(Records from a data collection)
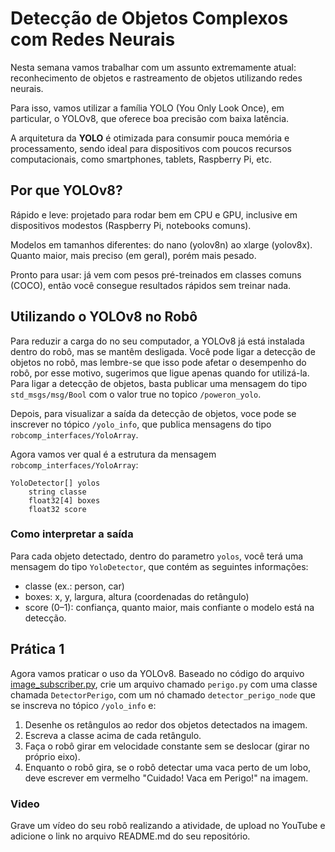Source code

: # Detecção de Objetos Complexos com Redes Neurais

Nesta semana vamos trabalhar com um assunto extremamente atual: reconhecimento de objetos e rastreamento de objetos utilizando redes neurais. 

Para isso, vamos utilizar a família YOLO (You Only Look Once), em particular, o YOLOv8, que oferece boa precisão com baixa latência.

A arquitetura da **YOLO** é otimizada para consumir pouca memória e processamento, sendo ideal para dispositivos com poucos recursos computacionais, como smartphones, tablets, Raspberry Pi, etc.

## Por que YOLOv8?

Rápido e leve: projetado para rodar bem em CPU e GPU, inclusive em dispositivos modestos (Raspberry Pi, notebooks comuns).

Modelos em tamanhos diferentes: do nano (yolov8n) ao xlarge (yolov8x). Quanto maior, mais preciso (em geral), porém mais pesado.

Pronto para usar: já vem com pesos pré-treinados em classes comuns (COCO), então você consegue resultados rápidos sem treinar nada.

## Utilizando o YOLOv8 no Robô

Para reduzir a carga do no seu computador, a YOLOv8 já está instalada dentro do robô, mas se mantêm desligada. Você pode ligar a detecção de objetos no robô, mas lembre-se que isso pode afetar o desempenho do robô, por esse motivo, sugerimos que ligue apenas quando for utilizá-la.
Para ligar a detecção de objetos, basta publicar uma mensagem do tipo `std_msgs/msg/Bool` com o valor true no topico `/poweron_yolo`.

Depois, para visualizar a saída da detecção de objetos, voce pode se inscrever no tópico `/yolo_info`, que publica mensagens do tipo `robcomp_interfaces/YoloArray`.

Agora vamos ver qual é a estrutura da mensagem `robcomp_interfaces/YoloArray`:

```
YoloDetector[] yolos
	string classe
	float32[4] boxes
	float32 score
```

### Como interpretar a saída

Para cada objeto detectado, dentro do parametro `yolos`, você terá uma mensagem do tipo `YoloDetector`, que contém as seguintes informações:

* classe (ex.: person, car)
* boxes: x, y, largura, altura (coordenadas do retângulo)
* score (0–1): confiança, quanto maior, mais confiante o modelo está na detecção.

## Prática 1
Agora vamos praticar o uso da YOLOv8.
Baseado no código do arquivo [image_subscriber.py](/docs/modulos/06-visao-p3/util/image_subscriber.py), crie um arquivo chamado `perigo.py` com uma classe chamada `DetectorPerigo`, com um nó chamado `detector_perigo_node` que se inscreva no tópico `/yolo_info` e:

1. Desenhe os retângulos ao redor dos objetos detectados na imagem.
2. Escreva a classe acima de cada retângulo.
3. Faça o robô girar em velocidade constante sem se deslocar (girar no próprio eixo).
4. Enquanto o robô gira, se o robô detectar uma vaca perto de um lobo, deve escrever em vermelho "Cuidado! Vaca em Perigo!" na imagem.

### Video
Grave um vídeo do seu robô realizando a atividade, de upload no YouTube e adicione o link no arquivo README.md do seu repositório.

_What you are asked to do_
From the entries above, copy every line where the word "saída" shows up.

_Solved problem_
Depois, para visualizar a saída da detecção de objetos, voce pode se inscrever no tópico `/yolo_info`, que publica mensagens do tipo `robcomp_interfaces/YoloArray`.
### Como interpretar a saída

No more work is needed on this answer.